◆ Task to carry out
Exactly the lines starting at the line containing "## Example Policy with Additional Controls" and ending at the line containing "If you want, you" are to be written out from the listing below, both included.

◆ Data to process
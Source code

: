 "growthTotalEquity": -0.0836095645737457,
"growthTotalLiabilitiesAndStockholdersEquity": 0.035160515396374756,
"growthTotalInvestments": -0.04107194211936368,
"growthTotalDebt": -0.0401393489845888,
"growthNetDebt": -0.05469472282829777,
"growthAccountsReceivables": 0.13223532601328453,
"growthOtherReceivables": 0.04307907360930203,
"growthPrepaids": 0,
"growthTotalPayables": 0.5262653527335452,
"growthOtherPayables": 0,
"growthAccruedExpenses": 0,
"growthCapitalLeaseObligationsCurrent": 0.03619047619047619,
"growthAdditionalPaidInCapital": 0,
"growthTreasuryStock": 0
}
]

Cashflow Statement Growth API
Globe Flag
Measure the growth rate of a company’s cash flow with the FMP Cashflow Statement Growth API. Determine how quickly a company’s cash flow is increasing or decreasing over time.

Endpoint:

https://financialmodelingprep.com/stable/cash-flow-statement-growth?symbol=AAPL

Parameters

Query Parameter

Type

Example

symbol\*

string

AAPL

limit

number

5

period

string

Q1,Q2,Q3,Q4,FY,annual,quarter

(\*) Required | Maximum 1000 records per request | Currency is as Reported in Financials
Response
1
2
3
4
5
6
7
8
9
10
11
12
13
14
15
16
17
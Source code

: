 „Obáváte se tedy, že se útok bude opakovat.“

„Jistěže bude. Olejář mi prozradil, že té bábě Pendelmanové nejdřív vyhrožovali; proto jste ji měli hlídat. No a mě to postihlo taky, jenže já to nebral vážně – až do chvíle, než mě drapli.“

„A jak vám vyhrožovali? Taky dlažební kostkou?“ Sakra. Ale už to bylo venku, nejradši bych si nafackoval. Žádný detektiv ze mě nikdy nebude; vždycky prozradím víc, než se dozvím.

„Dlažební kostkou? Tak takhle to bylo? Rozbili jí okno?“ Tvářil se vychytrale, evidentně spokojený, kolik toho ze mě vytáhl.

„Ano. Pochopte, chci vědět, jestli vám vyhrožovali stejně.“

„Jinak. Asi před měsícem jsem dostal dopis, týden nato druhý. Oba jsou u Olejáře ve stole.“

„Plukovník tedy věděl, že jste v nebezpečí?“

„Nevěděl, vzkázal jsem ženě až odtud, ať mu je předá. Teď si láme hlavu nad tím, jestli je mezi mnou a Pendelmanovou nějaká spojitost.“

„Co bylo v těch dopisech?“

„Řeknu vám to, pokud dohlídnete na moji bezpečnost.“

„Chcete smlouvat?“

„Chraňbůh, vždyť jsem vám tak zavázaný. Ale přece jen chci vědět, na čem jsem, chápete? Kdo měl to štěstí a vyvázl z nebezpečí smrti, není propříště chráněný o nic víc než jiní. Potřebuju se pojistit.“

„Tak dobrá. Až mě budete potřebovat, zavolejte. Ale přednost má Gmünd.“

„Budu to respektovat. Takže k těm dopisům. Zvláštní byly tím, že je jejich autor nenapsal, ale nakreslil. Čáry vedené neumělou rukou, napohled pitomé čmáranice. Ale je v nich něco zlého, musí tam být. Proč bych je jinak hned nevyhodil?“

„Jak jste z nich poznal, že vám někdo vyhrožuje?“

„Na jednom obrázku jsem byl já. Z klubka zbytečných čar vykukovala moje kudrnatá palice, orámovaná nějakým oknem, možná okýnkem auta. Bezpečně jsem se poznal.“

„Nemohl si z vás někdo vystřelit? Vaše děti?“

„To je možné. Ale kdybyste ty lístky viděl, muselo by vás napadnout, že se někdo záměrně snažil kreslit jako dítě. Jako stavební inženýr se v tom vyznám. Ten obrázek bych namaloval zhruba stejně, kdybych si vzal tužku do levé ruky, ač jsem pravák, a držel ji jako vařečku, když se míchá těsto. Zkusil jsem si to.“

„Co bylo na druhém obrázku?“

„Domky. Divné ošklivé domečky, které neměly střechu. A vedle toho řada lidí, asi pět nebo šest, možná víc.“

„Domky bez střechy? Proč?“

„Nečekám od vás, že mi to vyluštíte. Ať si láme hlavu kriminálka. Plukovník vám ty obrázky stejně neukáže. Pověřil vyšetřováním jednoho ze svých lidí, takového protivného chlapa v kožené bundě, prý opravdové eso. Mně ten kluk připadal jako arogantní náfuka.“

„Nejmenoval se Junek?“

--

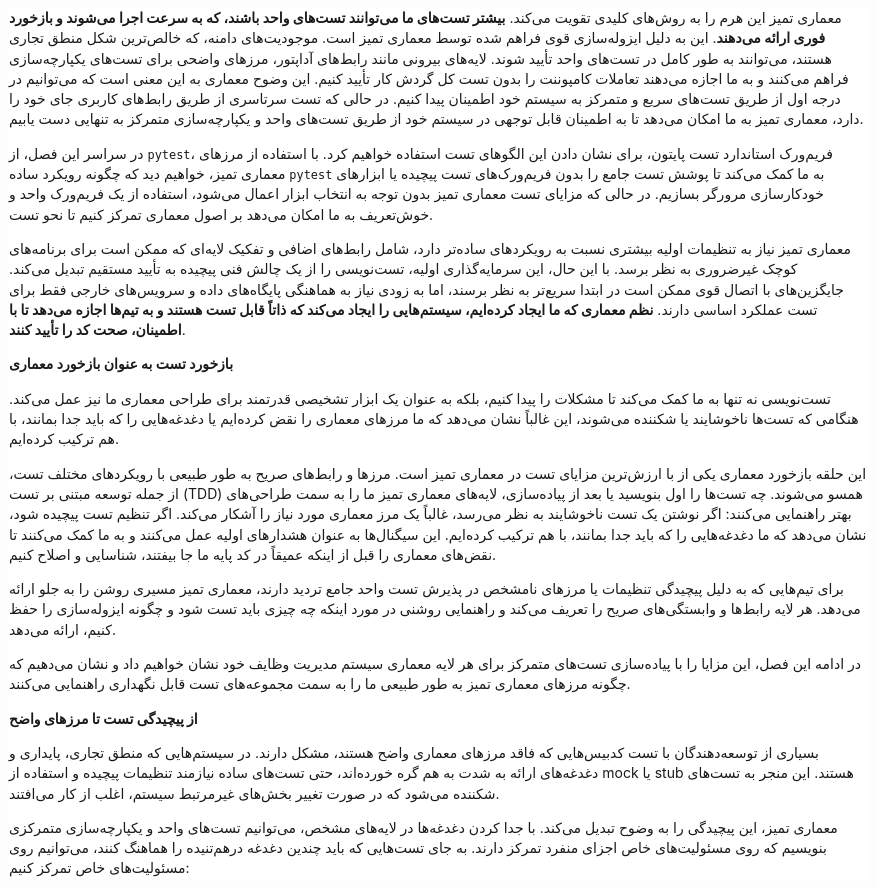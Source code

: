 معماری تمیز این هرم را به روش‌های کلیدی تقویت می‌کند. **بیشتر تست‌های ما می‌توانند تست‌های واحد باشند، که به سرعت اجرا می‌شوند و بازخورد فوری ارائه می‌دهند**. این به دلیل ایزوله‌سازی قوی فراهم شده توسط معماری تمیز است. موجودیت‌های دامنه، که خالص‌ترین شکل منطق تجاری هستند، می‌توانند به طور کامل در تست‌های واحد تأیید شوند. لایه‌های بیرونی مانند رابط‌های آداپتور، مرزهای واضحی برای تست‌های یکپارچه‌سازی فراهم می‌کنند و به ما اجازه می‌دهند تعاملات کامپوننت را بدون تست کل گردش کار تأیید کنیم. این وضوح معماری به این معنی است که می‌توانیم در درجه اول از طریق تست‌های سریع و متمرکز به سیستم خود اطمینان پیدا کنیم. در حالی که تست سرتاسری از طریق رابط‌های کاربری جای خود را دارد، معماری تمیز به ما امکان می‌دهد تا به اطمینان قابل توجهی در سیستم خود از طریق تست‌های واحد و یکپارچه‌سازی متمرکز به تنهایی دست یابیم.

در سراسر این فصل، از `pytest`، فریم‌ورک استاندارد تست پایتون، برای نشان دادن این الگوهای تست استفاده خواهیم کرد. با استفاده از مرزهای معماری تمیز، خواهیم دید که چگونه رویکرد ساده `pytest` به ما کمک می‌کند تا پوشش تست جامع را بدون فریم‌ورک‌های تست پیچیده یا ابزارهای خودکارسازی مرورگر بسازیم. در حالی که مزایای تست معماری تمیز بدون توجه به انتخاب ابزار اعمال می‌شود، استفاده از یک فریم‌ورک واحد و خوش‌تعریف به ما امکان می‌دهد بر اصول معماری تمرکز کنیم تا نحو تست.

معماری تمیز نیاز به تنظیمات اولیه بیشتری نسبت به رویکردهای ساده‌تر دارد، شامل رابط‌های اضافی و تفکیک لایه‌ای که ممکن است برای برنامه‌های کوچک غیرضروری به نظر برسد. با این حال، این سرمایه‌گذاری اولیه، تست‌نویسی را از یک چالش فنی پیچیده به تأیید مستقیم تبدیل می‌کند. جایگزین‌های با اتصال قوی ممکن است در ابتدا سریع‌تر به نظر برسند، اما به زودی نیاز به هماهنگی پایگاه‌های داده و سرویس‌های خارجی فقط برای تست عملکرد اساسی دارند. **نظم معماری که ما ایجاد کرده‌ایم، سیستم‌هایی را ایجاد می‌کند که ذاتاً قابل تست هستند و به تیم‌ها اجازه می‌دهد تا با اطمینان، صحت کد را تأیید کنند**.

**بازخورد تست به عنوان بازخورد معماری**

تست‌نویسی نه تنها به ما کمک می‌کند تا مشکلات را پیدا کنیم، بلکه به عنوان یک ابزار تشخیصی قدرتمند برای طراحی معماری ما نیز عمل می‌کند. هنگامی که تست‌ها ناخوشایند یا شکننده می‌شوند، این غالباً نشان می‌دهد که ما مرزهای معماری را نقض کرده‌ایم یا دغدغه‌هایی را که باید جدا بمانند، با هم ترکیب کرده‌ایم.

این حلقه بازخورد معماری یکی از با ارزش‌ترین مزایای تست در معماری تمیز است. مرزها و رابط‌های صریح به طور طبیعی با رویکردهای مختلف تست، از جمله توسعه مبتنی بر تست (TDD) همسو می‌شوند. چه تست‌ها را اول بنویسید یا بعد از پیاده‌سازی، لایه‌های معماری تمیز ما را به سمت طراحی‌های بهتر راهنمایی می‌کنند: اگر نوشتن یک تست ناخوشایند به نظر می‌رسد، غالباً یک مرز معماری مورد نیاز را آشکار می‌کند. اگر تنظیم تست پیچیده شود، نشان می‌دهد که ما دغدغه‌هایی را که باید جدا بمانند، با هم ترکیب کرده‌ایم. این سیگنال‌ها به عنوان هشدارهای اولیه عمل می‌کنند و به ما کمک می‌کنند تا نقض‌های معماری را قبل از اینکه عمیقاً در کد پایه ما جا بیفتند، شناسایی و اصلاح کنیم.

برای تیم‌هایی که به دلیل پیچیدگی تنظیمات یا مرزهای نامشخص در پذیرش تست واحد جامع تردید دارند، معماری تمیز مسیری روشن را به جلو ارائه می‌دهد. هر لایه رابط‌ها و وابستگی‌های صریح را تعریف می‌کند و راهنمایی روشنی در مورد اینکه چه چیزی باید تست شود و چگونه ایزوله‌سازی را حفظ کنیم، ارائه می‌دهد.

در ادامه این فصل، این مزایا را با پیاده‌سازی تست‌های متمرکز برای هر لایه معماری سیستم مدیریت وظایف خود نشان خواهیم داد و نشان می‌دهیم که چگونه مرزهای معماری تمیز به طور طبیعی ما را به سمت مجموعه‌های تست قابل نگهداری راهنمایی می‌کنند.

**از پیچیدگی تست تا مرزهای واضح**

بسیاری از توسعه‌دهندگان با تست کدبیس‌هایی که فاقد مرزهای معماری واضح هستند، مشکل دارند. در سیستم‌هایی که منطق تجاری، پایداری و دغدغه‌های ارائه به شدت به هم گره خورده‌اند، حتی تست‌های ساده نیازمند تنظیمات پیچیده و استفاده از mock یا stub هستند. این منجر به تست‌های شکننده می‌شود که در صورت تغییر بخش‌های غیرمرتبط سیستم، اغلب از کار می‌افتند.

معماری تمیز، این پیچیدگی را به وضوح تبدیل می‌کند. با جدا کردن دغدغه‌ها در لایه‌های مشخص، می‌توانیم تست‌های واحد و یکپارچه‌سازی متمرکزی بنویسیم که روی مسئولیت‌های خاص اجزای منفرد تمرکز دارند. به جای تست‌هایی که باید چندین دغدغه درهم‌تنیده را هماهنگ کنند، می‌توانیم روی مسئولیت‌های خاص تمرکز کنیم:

---

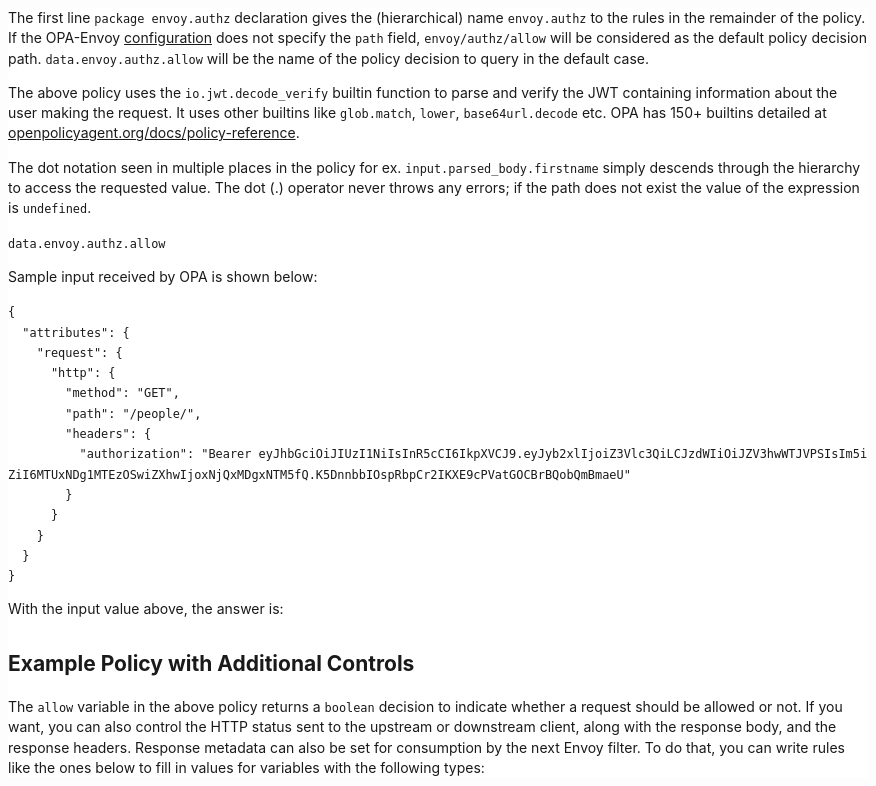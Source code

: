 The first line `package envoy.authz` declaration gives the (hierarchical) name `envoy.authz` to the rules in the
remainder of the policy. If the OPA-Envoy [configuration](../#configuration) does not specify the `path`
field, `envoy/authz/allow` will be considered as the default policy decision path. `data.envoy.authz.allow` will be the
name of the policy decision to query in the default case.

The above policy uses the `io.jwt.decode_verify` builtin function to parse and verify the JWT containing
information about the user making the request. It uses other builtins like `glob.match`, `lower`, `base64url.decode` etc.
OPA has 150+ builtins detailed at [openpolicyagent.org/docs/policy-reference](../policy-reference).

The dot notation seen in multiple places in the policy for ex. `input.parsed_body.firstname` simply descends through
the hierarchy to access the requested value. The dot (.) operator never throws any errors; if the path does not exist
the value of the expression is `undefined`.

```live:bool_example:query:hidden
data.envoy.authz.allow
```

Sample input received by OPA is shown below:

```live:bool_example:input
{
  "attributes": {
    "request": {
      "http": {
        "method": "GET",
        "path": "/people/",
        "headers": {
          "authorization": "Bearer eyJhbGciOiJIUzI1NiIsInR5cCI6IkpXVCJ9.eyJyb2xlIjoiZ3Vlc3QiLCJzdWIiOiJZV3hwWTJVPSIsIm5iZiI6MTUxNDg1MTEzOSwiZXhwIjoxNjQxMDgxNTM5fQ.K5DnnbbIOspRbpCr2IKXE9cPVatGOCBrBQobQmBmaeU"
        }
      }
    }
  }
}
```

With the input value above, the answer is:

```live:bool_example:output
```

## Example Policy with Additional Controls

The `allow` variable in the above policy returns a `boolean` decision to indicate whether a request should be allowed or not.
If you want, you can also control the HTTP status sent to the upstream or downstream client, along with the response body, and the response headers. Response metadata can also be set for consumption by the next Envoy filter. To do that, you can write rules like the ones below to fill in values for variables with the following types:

◆ Response box
## Example Policy with Additional Controls

The `allow` variable in the above policy returns a `boolean` decision to indicate whether a request should be allowed or not.
If you want, you can also control the HTTP status sent to the upstream or downstream client, along with the response body, and the response headers. Response metadata can also be set for consumption by the next Envoy filter. To do that, you can write rules like the ones below to fill in values for variables with the following types:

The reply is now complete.